Renal Mucormycosis in an AIDS Patient: Imaging Features and Pathologic Correlation

Ciaran F. Keogh1, Jacqueline A. Brown1, Peter Phillips2 and Peter L. Cooperberg1

1 Department of Radiology, St. Paul's Hospital, 1081 Burrard St., Vancouver, B. C., V6Z 1Y6 Canada.
2 Infectious Disease Clinic, St. Paul's Hospital, Vancouver, B. C.m V6Z 1Y6 Canada.
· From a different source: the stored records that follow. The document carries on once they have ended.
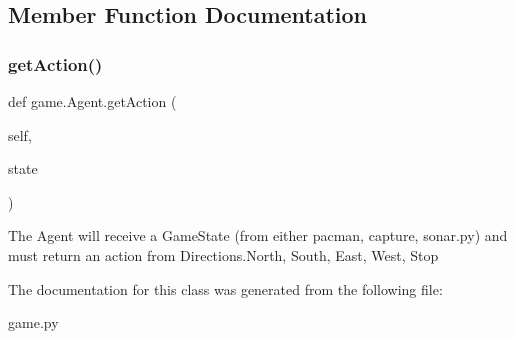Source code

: \subsection{Member Function Documentation}
\mbox{\label{classgame_1_1_agent_a6de8008ed3294dd312ecb45a32f63084}} 
\subsubsection{\texorpdfstring{get\+Action()}{getAction()}}
{\footnotesize\ttfamily def game.\+Agent.\+get\+Action (\begin{DoxyParamCaption}\item[{}]{self,  }\item[{}]{state }\end{DoxyParamCaption})}

\begin{DoxyVerb}The Agent will receive a GameState (from either {pacman, capture, sonar}.py) and
must return an action from Directions.{North, South, East, West, Stop}
\end{DoxyVerb}
 

The documentation for this class was generated from the following file\+:\begin{DoxyCompactItemize}
\item 
game.\+py\end{DoxyCompactItemize}

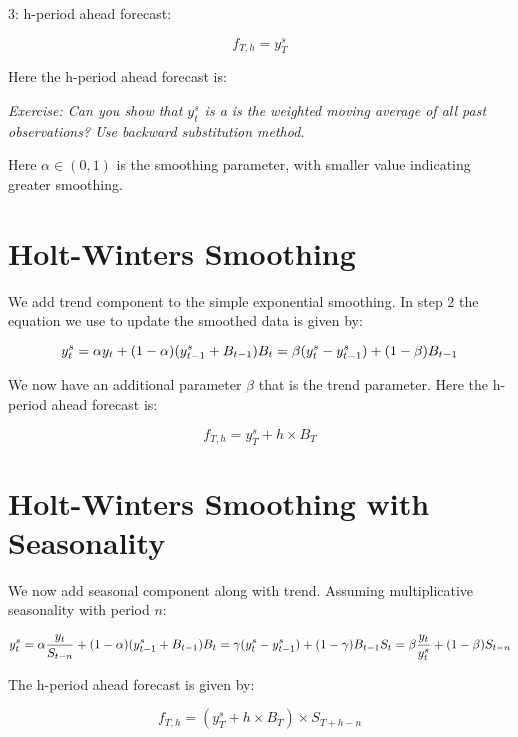 \documentclass[]{book}
\theoremstyle{definition}
\theoremstyle{definition}
\theoremstyle{definition}
\theoremstyle{remark}
\begin{document}
3: h-period ahead forecast:

\[  f_{T,h}= y_T^s\]

Here the h-period ahead forecast is:

\emph{Exercise: Can you show that \(y_{t}^{s}\) is a is the weighted
moving average of all past observations? Use backward substitution
method.}

Here \(\alpha \in (0,1)\) is the smoothing parameter, with smaller value
indicating greater smoothing.

\section{Holt-Winters Smoothing}\label{holt-winters-smoothing}

We add trend component to the simple exponential smoothing. In step 2
the equation we use to update the smoothed data is given by:

\begin{equation}
    y_{t}^{s}= \alpha y_t + (1-\alpha)(y_{t-1}^{s}+B_{t-1})\\
    B_t = \beta (y_t^s -y_{t-1}^s) + (1-\beta) B_{t-1}
 \end{equation}

We now have an additional parameter \(\beta\) that is the trend
parameter. Here the h-period ahead forecast is:

\begin{equation}
  f_{T,h} = y_T^s + h\times B_T
  \end{equation}

\section{Holt-Winters Smoothing with
Seasonality}\label{holt-winters-smoothing-with-seasonality}

We now add seasonal component along with trend. Assuming multiplicative
seasonality with period \(n\):

\begin{equation}
    y_{t}^{s}= \alpha \frac{y_t}{S_{t-n}} + (1-\alpha)(y_{t-1}^{s}+B_{t-1})\\
    B_t = \gamma (y_t^s -y_{t-1}^s) + (1-\gamma) B_{t-1}\\
    S_t = \beta\frac{y_t}{y_t^s}+(1-\beta)S_{t-n}
  \end{equation}

The h-period ahead forecast is given by:

\begin{equation}
    f_{T,h}= (y_T^s + h\times B_T) \times S_{T+h-n}
   \end{equation}
\end{document}

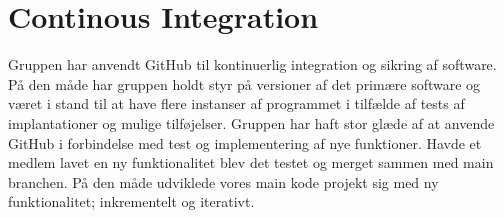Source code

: \section{Continous Integration}\label{sec:contintegration}
Gruppen har anvendt GitHub til kontinuerlig integration og sikring af software. 
På den måde har gruppen holdt styr på versioner af det primære software 
og været i stand til at have flere instanser af programmet 
i tilfælde af tests af implantationer og mulige tilføjelser. 
Gruppen har haft stor glæde af at anvende GitHub i forbindelse med 
test og implementering af nye funktioner. 
Havde et medlem lavet en ny funktionalitet blev det testet og merget sammen med main branchen. 
På den måde udviklede vores main kode projekt sig med ny funktionalitet; inkrementelt og iterativt.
Received May 15, 2002; accepted after revision September 26, 2002.

 
Address correspondence to J. A. Brown.


Introduction
Top
Introduction
Case Report
Discussion
References
 
Mucormycosis refers to infection by fungi of the order Mucorales [1]. The organisms are ubiquitous and tend to cause disease only in susceptible individuals, classically those with diabetes mellitus or leukemia. The immunopathogenic mechanisms resulting in mucormycosis are complex and poorly defined; despite the associated immunosuppression, mucormycosis rarely occurs in patients with AIDS [2]. Infection typically involves the upper and lower airway but may be disseminated to other sites or present as a generalized fulminant infection. Isolated renal mucormycosis is exceptional: to our knowledge, it has been reported in only 19 previous patients, nine of whom had AIDS [3].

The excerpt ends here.